According to a Frontpage Africa’s article, while 34 out of 38 members of the House of Representatives voted in favor of granting a national counterproductive tax break to a Lebanese business, some senators have rejected the president’s request to grant such an unpatriotic tax incentive to her foreign crony.
We want to not only commend the resilience of those leaders who stood against the president’s kleptomania but we are also urging those senators to remain firm on their decision to ably protect the interest of this land and its people and graduate from protecting foreign monopoly capital against ordinary Liberian entrepreneurs that are left struggling.

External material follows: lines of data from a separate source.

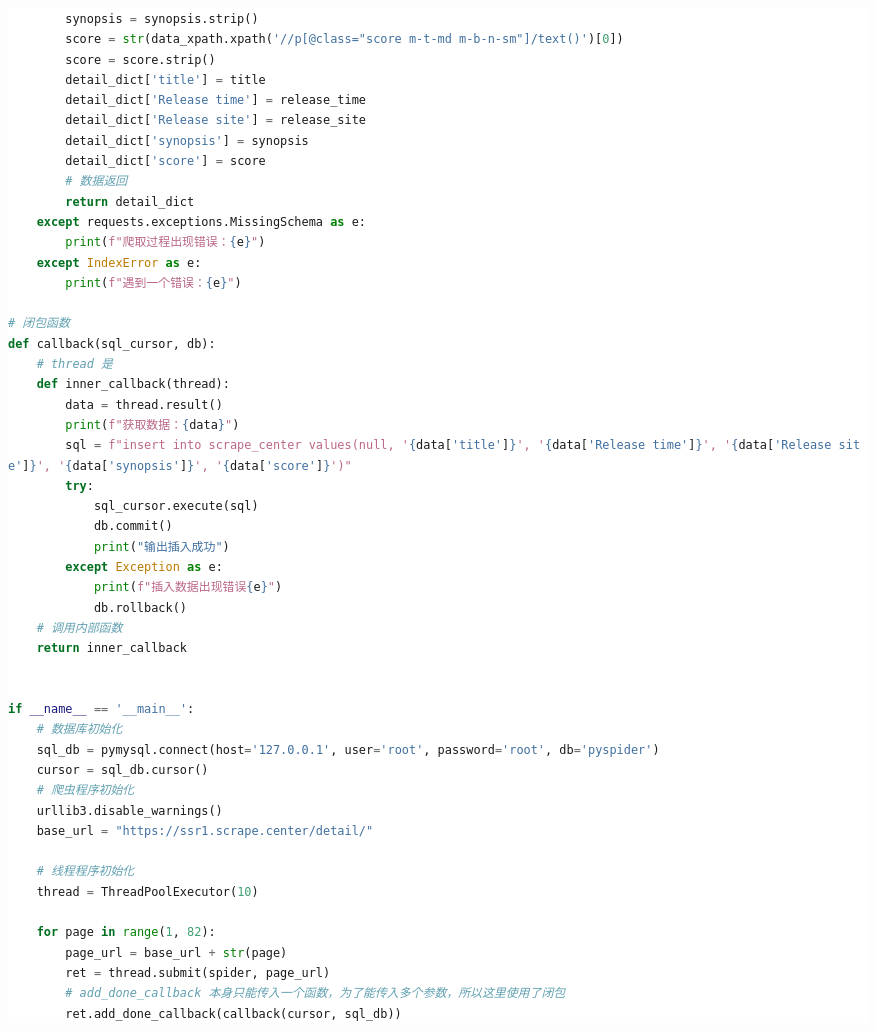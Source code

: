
 ```python
        synopsis = synopsis.strip()
        score = str(data_xpath.xpath('//p[@class="score m-t-md m-b-n-sm"]/text()')[0])
        score = score.strip()
        detail_dict['title'] = title
        detail_dict['Release time'] = release_time
        detail_dict['Release site'] = release_site
        detail_dict['synopsis'] = synopsis
        detail_dict['score'] = score
        # 数据返回
        return detail_dict
    except requests.exceptions.MissingSchema as e:
        print(f"爬取过程出现错误：{e}")
    except IndexError as e:
        print(f"遇到一个错误：{e}")

# 闭包函数
def callback(sql_cursor, db):
    # thread 是
    def inner_callback(thread):
        data = thread.result()
        print(f"获取数据：{data}")
        sql = f"insert into scrape_center values(null, '{data['title']}', '{data['Release time']}', '{data['Release site']}', '{data['synopsis']}', '{data['score']}')"
        try:
            sql_cursor.execute(sql)
            db.commit()
            print("输出插入成功")
        except Exception as e:
            print(f"插入数据出现错误{e}")
            db.rollback()
    # 调用内部函数
    return inner_callback


if __name__ == '__main__':
    # 数据库初始化
    sql_db = pymysql.connect(host='127.0.0.1', user='root', password='root', db='pyspider')
    cursor = sql_db.cursor()
    # 爬虫程序初始化
    urllib3.disable_warnings()
    base_url = "https://ssr1.scrape.center/detail/"

    # 线程程序初始化
    thread = ThreadPoolExecutor(10)

    for page in range(1, 82):
        page_url = base_url + str(page)
        ret = thread.submit(spider, page_url)
        # add_done_callback 本身只能传入一个函数，为了能传入多个参数，所以这里使用了闭包
        ret.add_done_callback(callback(cursor, sql_db))
```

We maintain that the president’s request to grant the Farmington Hotel a 30-year tax break is not in the interest of our country. This request is the president’s way of making it known to the people that she came in 2006 not to transform this space. Instead, she came to build empires for a few and leave the many to be victims of economic deprivation and inevitable poverty.
Why give a company that has in its employ not more than 200 Liberians such a generous tax break? In fact, according to FPA and the Daily Observer, during the ECOWAS Summit, the hotel had 180 employees. But right after the summit, 40 workers were laid off. So why the special preference when the interest of the country is not reflected in such arrangement?
Tax breaks should be given when there are features that reflect national interest, for example, the state should own not less than 40 percent of the company. With this arrangement, even if the company has not employed many Liberians who can pay personal income taxes to the government, Liberia will still benefit not less than 40 cents from every dollar the company amasses in profit. Such profits to the government can be injected into our budget to build schools, hospitals, and roads.
However, we didn’t have such arrangement and we thank those lawmakers for taking the bull by the horn to initially reject the president’s request to have George Abi Jaoudi make millions while the state depends on taxes from struggling Liberians, loans from international financial institutions, grants, aids, and goodwill from friendly nations.